I own a Bullit with the 5th element spring. I'm around 300-ish also and I run the 750 spring. Now, depending on what the shock ratio is determins the spring weight. I was looking at a bullit with a fox as well and when I called FOX, for my weight tthey recomended the 950 spring. 

madsquirrel, You are/were right but when I last spoke with them, Fox was thinking of getting rid of the higher weight springs becuase most of "us" larger people don't ride bikes and they really didn't have a lot of request for them.....

Check phattire.com. that's where I got my last springs..


----------



## eokerholm (Apr 9, 2005)

I just picked up my spring from them last month.
I called directly and gave them, my bike, my weight, rear travel, etc.

I got a 600 lb spring rate and I weigh 265+ with gear.
I would think the 750 would suit you fine, since you only weight 35 more lbs than me.

They told me they did have higher/heavier spring rated spring available and to call back.

yep, just $29.95

If I can drop some weight and get down to 245 I'll get to drop to the 550 lb spring!! 
Summer goal!

LOVE THE DHX 5.0 by the way! Heavy but solid at a tank, more control for me on the bike and inspires confidence.

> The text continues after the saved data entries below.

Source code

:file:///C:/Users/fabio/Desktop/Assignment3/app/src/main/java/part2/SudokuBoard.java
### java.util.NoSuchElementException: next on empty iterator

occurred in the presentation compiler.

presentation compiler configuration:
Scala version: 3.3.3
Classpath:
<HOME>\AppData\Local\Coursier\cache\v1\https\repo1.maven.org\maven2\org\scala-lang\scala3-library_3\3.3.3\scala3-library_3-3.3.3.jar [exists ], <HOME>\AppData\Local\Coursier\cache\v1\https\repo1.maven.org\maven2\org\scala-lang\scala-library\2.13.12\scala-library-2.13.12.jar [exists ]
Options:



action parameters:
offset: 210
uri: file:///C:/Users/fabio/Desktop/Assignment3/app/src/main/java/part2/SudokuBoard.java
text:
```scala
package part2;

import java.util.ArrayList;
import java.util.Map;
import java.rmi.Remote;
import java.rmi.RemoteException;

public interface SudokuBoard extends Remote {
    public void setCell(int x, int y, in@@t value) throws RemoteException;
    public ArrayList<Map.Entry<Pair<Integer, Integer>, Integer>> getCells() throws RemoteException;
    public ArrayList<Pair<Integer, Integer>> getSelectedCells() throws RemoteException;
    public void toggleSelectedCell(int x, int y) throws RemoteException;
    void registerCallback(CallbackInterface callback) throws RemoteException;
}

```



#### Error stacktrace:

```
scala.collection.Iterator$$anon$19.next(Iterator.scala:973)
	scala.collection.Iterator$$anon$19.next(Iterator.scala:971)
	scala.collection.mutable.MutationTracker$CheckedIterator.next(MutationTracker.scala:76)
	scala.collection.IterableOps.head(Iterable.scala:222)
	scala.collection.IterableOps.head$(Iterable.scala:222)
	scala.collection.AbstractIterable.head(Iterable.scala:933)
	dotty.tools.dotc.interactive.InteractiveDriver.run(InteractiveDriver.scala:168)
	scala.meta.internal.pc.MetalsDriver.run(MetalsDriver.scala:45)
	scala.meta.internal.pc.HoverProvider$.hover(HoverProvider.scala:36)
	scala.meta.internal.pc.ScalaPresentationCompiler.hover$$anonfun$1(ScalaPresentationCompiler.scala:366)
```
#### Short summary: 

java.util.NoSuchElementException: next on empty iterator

I know I won't bomb or bottom this thing out!

Call them, I'm sure they've got them or can point you in the right direction.:thumbsup:


----------



## PCinSC (Oct 25, 2005)

1911GS said:


> Thanks for your help guys.I ask fox already and they only make up to 750lbs spring.I'M 6'0,300+lbs riding weight.That's why I need the heaviest coil spring.Any other option guys or the 750lbs will do?I will use it for trail and all mountain riding.Or should I try the roco tst or fox dhx air?


The 750lb coil will not be enough. The other riders with higher rated springs on other bikes probably have different sized shocks and the bike suspensions themselves probably have lower average leverage ratios. The leverage ratio on the 2006 and earlier Turner RFX is pretty high (3:1). That puts a clyde-sized rider in a tough position when trying to tweak suspension performance. I'm 270lbs and when I first got my RFX I spoke with both Turner and Push Industries about what spring to use and suspension performance on my RFX. They both said that there isn't a spring rated high enough (in the size needed) to handle my weight.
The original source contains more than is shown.